= TASK TO COMPLETE =
Print the listing again exactly, leaving nothing out.

= RECORDS FOR PROCESSING =
Segment Open

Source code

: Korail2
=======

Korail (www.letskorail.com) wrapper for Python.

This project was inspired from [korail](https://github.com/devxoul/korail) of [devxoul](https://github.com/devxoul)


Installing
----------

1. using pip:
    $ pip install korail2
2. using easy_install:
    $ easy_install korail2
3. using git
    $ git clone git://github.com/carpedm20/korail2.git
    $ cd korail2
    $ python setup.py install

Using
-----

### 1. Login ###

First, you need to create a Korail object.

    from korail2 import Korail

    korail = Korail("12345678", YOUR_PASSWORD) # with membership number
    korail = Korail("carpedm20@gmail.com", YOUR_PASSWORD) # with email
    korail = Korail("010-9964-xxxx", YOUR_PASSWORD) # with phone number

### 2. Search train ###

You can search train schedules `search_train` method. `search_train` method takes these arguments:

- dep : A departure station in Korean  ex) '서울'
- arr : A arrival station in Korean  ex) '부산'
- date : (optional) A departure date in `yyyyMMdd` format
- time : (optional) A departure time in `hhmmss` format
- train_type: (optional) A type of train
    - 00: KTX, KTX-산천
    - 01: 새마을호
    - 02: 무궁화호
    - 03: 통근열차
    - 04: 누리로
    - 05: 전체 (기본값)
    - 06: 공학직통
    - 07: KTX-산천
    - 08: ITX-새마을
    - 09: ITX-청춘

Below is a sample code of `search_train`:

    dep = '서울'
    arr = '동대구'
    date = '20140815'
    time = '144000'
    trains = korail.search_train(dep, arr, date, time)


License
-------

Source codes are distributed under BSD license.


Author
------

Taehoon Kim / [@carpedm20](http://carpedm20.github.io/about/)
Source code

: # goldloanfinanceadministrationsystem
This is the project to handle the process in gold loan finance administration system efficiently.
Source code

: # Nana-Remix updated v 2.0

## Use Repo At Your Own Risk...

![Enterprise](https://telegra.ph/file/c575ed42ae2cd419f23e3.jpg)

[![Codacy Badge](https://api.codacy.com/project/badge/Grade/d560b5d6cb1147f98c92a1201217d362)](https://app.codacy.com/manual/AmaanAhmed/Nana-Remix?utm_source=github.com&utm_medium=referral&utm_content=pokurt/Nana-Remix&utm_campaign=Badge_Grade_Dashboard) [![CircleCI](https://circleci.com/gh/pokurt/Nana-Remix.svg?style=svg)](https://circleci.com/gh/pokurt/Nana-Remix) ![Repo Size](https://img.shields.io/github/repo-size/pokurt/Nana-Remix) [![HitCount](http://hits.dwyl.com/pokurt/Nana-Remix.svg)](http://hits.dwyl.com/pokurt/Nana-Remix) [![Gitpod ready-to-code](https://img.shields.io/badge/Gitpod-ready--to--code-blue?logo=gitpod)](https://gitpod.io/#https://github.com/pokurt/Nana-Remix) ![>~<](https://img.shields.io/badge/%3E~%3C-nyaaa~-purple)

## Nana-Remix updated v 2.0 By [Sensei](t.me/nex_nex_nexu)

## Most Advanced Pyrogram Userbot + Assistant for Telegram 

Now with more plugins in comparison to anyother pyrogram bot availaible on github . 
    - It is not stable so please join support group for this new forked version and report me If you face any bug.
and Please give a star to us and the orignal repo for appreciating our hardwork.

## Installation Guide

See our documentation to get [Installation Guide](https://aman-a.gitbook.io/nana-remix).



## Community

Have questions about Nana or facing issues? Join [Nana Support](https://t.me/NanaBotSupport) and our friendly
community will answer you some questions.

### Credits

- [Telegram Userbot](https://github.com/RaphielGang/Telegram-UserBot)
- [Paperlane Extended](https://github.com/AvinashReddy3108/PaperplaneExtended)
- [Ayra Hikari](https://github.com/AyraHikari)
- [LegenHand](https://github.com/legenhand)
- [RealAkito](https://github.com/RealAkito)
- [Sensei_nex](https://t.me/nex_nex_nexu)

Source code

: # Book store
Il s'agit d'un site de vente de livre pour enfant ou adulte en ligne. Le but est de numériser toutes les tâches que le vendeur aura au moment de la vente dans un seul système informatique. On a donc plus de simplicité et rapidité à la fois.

Segment Closed

= SOLUTION TO THE EXERCISE =
Source code

: Korail2
=======

Korail (www.letskorail.com) wrapper for Python.

This project was inspired from [korail](https://github.com/devxoul/korail) of [devxoul](https://github.com/devxoul)


Installing
----------

1. using pip:
    $ pip install korail2
2. using easy_install:
    $ easy_install korail2
3. using git
    $ git clone git://github.com/carpedm20/korail2.git
    $ cd korail2
    $ python setup.py install

Using
-----

### 1. Login ###

First, you need to create a Korail object.

    from korail2 import Korail

    korail = Korail("12345678", YOUR_PASSWORD) # with membership number
    korail = Korail("carpedm20@gmail.com", YOUR_PASSWORD) # with email
    korail = Korail("010-9964-xxxx", YOUR_PASSWORD) # with phone number

### 2. Search train ###

You can search train schedules `search_train` method. `search_train` method takes these arguments:

- dep : A departure station in Korean  ex) '서울'
- arr : A arrival station in Korean  ex) '부산'
- date : (optional) A departure date in `yyyyMMdd` format
- time : (optional) A departure time in `hhmmss` format
- train_type: (optional) A type of train
    - 00: KTX, KTX-산천
    - 01: 새마을호
    - 02: 무궁화호
    - 03: 통근열차
    - 04: 누리로
    - 05: 전체 (기본값)
    - 06: 공학직통
    - 07: KTX-산천
    - 08: ITX-새마을
    - 09: ITX-청춘

Below is a sample code of `search_train`:

    dep = '서울'
    arr = '동대구'
    date = '20140815'
    time = '144000'
    trains = korail.search_train(dep, arr, date, time)


License
-------

Source codes are distributed under BSD license.


Author
------

Taehoon Kim / [@carpedm20](http://carpedm20.github.io/about/)
Source code

: # goldloanfinanceadministrationsystem
This is the project to handle the process in gold loan finance administration system efficiently.
Source code

: # Nana-Remix updated v 2.0

## Use Repo At Your Own Risk...

![Enterprise](https://telegra.ph/file/c575ed42ae2cd419f23e3.jpg)

[![Codacy Badge](https://api.codacy.com/project/badge/Grade/d560b5d6cb1147f98c92a1201217d362)](https://app.codacy.com/manual/AmaanAhmed/Nana-Remix?utm_source=github.com&utm_medium=referral&utm_content=pokurt/Nana-Remix&utm_campaign=Badge_Grade_Dashboard) [![CircleCI](https://circleci.com/gh/pokurt/Nana-Remix.svg?style=svg)](https://circleci.com/gh/pokurt/Nana-Remix) ![Repo Size](https://img.shields.io/github/repo-size/pokurt/Nana-Remix) [![HitCount](http://hits.dwyl.com/pokurt/Nana-Remix.svg)](http://hits.dwyl.com/pokurt/Nana-Remix) [![Gitpod ready-to-code](https://img.shields.io/badge/Gitpod-ready--to--code-blue?logo=gitpod)](https://gitpod.io/#https://github.com/pokurt/Nana-Remix) ![>~<](https://img.shields.io/badge/%3E~%3C-nyaaa~-purple)

## Nana-Remix updated v 2.0 By [Sensei](t.me/nex_nex_nexu)

## Most Advanced Pyrogram Userbot + Assistant for Telegram 

Now with more plugins in comparison to anyother pyrogram bot availaible on github . 
    - It is not stable so please join support group for this new forked version and report me If you face any bug.
and Please give a star to us and the orignal repo for appreciating our hardwork.

## Installation Guide

See our documentation to get [Installation Guide](https://aman-a.gitbook.io/nana-remix).



## Community

Have questions about Nana or facing issues? Join [Nana Support](https://t.me/NanaBotSupport) and our friendly
community will answer you some questions.

### Credits

- [Telegram Userbot](https://github.com/RaphielGang/Telegram-UserBot)
- [Paperlane Extended](https://github.com/AvinashReddy3108/PaperplaneExtended)
- [Ayra Hikari](https://github.com/AyraHikari)
- [LegenHand](https://github.com/legenhand)
- [RealAkito](https://github.com/RealAkito)
- [Sensei_nex](https://t.me/nex_nex_nexu)

Source code

: # Book store
Il s'agit d'un site de vente de livre pour enfant ou adulte en ligne. Le but est de numériser toutes les tâches que le vendeur aura au moment de la vente dans un seul système informatique. On a donc plus de simplicité et rapidité à la fois.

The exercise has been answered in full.